Abigail Ross Hopper, president and CEO of SEIA, has expressed concern that some lawmakers want to target the solar provisions of the IRA, the broad-based spending bill passed in August 2022 that incentivizes a business and household shift to solar and wind, electric vehicles and more.
New investments announced since the passage of the IRA would bring America’s solar-module manufacturing capacity to more than 47 gigawatts, five times more than the U.S. could have produced on its own in 2022, the SEIA says. Repealing the IRA will stop this investment in its tracks, the group says.
“The two-year solar tariff moratorium was imposed as a strategic bridge to stand up U.S.-based manufacturing capacity while allowing developers to keep building projects and move us toward our clean energy goals,” Ross Hopper said in a release.
“Companies are making massive investments in manufacturing facilities across the country thanks to the IRA, and all this legislation serves to do is undercut American businesses as they invest billions in capital and seek to employ thousands of workers,” she said, adding her group’s push for the Senate to vote down the reversal.
Rep. Jason Smith, a Republican of Missouri, said last week that restoring the tariffs would hold China accountable while protecting U.S. jobs and workers.
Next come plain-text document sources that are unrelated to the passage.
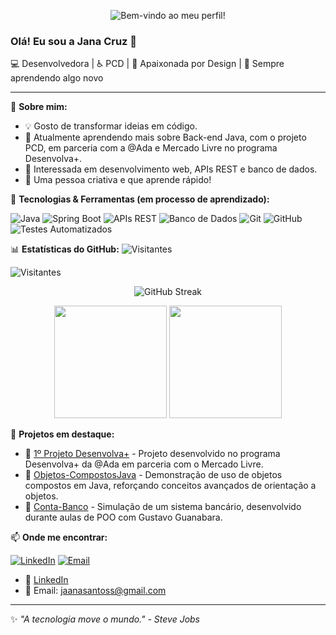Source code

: <p align="center">
  <img src="https://raw.githubusercontent.com/JanaCruzS/SEU-REPO/main/banner.png" alt="Bem-vindo ao meu perfil!" />
</p>

### Olá! Eu sou a Jana Cruz 👋

💻 Desenvolvedora | ♿ PCD | 🎨 Apaixonada por Design | 🚀 Sempre aprendendo algo novo

---

🌟 **Sobre mim:**
- 💡 Gosto de transformar ideias em código.
- 🌱 Atualmente aprendendo mais sobre Back-end Java, com o projeto PCD, em parceria com a @Ada e Mercado Livre no programa Desenvolva+.
- 🎯 Interessada em desenvolvimento web, APIs REST e banco de dados.
- 🎨 Uma pessoa criativa e que aprende rápido!

📌 **Tecnologias & Ferramentas (em processo de aprendizado):**

![Java](https://img.shields.io/badge/-Java-007396?style=flat&logo=java&logoColor=white)
![Spring Boot](https://img.shields.io/badge/-Spring%20Boot-6DB33F?style=flat&logo=spring&logoColor=white)
![APIs REST](https://img.shields.io/badge/-APIs%20REST-FF6F00?style=flat&logo=api&logoColor=white)
![Banco de Dados](https://img.shields.io/badge/-Banco%20de%20Dados-4479A1?style=flat&logo=mysql&logoColor=white)
![Git](https://img.shields.io/badge/-Git-F05032?style=flat&logo=git&logoColor=white)
![GitHub](https://img.shields.io/badge/-GitHub-181717?style=flat&logo=github&logoColor=white)
![Testes Automatizados](https://img.shields.io/badge/-Testes%20Automatizados-9C27B0?style=flat&logo=testing-library&logoColor=white)

📊 **Estatísticas do GitHub:**
![Visitantes](https://komarev.com/ghpvc/?username=JanaCruzS&label=Profile%20Views&color=blue&style=flat)

![Visitantes](https://komarev.com/ghpvc/?username=JanaCruzS&label=Profile%20Views&color=blue&style=flat)

<p align="center">
  <img src="https://github-readme-streak-stats.herokuapp.com/?user=JanaCruzS&theme=dracula" alt="GitHub Streak"/>
</p>

<p align="center">
  <img height="180em" src="https://github-readme-stats.vercel.app/api?username=JanaCruzS&show_icons=true&theme=dracula&include_all_commits=true&count_private=true"/>
  <img height="180em" src="https://github-readme-stats.vercel.app/api/top-langs/?username=JanaCruzS&layout=compact&langs_count=7&theme=dracula"/>
</p>

🚀 **Projetos em destaque:**
- 🔹 [1º Projeto Desenvolva+](https://github.com/JanaCruzS/1ProjetoDesenvolva-) - Projeto desenvolvido no programa Desenvolva+ da @Ada em parceria com o Mercado Livre.
- 🔹 [Objetos-CompostosJava](https://github.com/JanaCruzS/Objetos-CompostosJava) - Demonstração de uso de objetos compostos em Java, reforçando conceitos avançados de orientação a objetos.
- 🔹 [Conta-Banco](https://github.com/JanaCruzS/Conta-Banco) - Simulação de um sistema bancário, desenvolvido durante aulas de POO com Gustavo Guanabara.


📫 **Onde me encontrar:**

[![LinkedIn](https://img.shields.io/badge/-LinkedIn-blue?style=flat&logo=linkedin&logoColor=white)](https://www.linkedin.com/in/janainacruzoficial/)
[![Email](https://img.shields.io/badge/-Email-red?style=flat&logo=gmail&logoColor=white)](mailto:jaanasantoss@gmail.com)
- 💼 [LinkedIn](https://www.linkedin.com/in/janainacruzoficial/)
- 📧 Email: jaanasantoss@gmail.com

---

✨ _"A tecnologia move o mundo." - Steve Jobs_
Tariffs would protect American manufacturers who are facing unfair competition from China, which is subsidizing its products and selling them at low prices, Smith said.
“These trade abuses are well-known to all of us in this chamber,” said Smith, chairman of the tax-writing House Ways and Means Committee. “By shipping its products through Cambodia, Malaysia, Taiwan and Vietnam, [Chinese officials] have set up a scheme that cheats American workers and consumers.”
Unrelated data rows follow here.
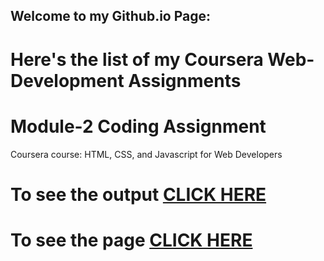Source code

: ## Welcome to my Github.io Page: 

<h1>Here's the list of my Coursera Web-Development Assignments</h1>

# Module-2 Coding Assignment

Coursera course: HTML, CSS, and Javascript for Web Developers

# To see the output [CLICK HERE](https://codingisfun-96.github.io/Coursera-Assignments/Module-2/)

# To see the page [CLICK HERE](https://codingisfun-96.github.io/)

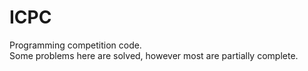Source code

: # ICPC
Programming competition code.  
Some problems here are solved, however most are partially complete.
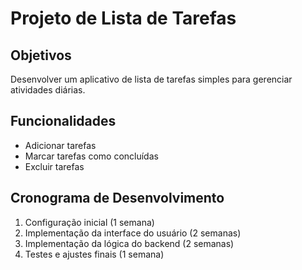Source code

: # Projeto de Lista de Tarefas

## Objetivos
Desenvolver um aplicativo de lista de tarefas simples para gerenciar atividades diárias.

## Funcionalidades
- Adicionar tarefas
- Marcar tarefas como concluídas
- Excluir tarefas

## Cronograma de Desenvolvimento
1. Configuração inicial (1 semana)
2. Implementação da interface do usuário (2 semanas)
3. Implementação da lógica do backend (2 semanas)
4. Testes e ajustes finais (1 semana)
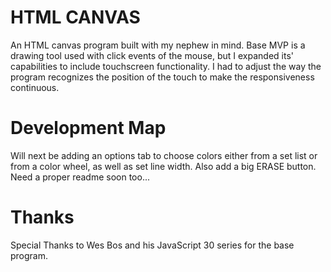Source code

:# HTML CANVAS

An HTML canvas program built with my nephew in mind.  Base MVP is a drawing tool used with click events of the mouse, but I expanded its' capabilities to include touchscreen functionality.  I had to adjust the way the program recognizes the position of the touch to make the responsiveness continuous.

# Development Map

Will next be adding an options tab to choose colors either from a set list or from a color wheel, as well as set line width.  Also add a big ERASE button.  Need a proper readme soon too...

# Thanks

Special Thanks to Wes Bos and his JavaScript 30 series for the base program.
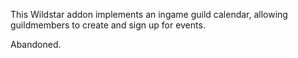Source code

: This Wildstar addon implements an ingame guild calendar, allowing guildmembers to create and sign up for events.

Abandoned.
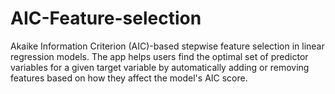 # AIC-Feature-selection
Akaike Information Criterion (AIC)-based stepwise feature selection in linear regression models. The app helps users find the optimal set of predictor variables for a given target variable by automatically adding or removing features based on how they affect the model's AIC score.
But others, namely in the solar-installation business, say the tariff reversal will cost jobs.
“Biden’s pause on new solar tariffs provided a much-needed bridge for companies to deploy clean energy and keep American workers on the payroll as the U.S. builds out a dramatic ramp-up in our domestic solar manufacturing sector,” said George Hershman, CEO of San Diego-based SOLV Energy, among the nation’s largest utility-scale solar providers.
The Associated Press contributed.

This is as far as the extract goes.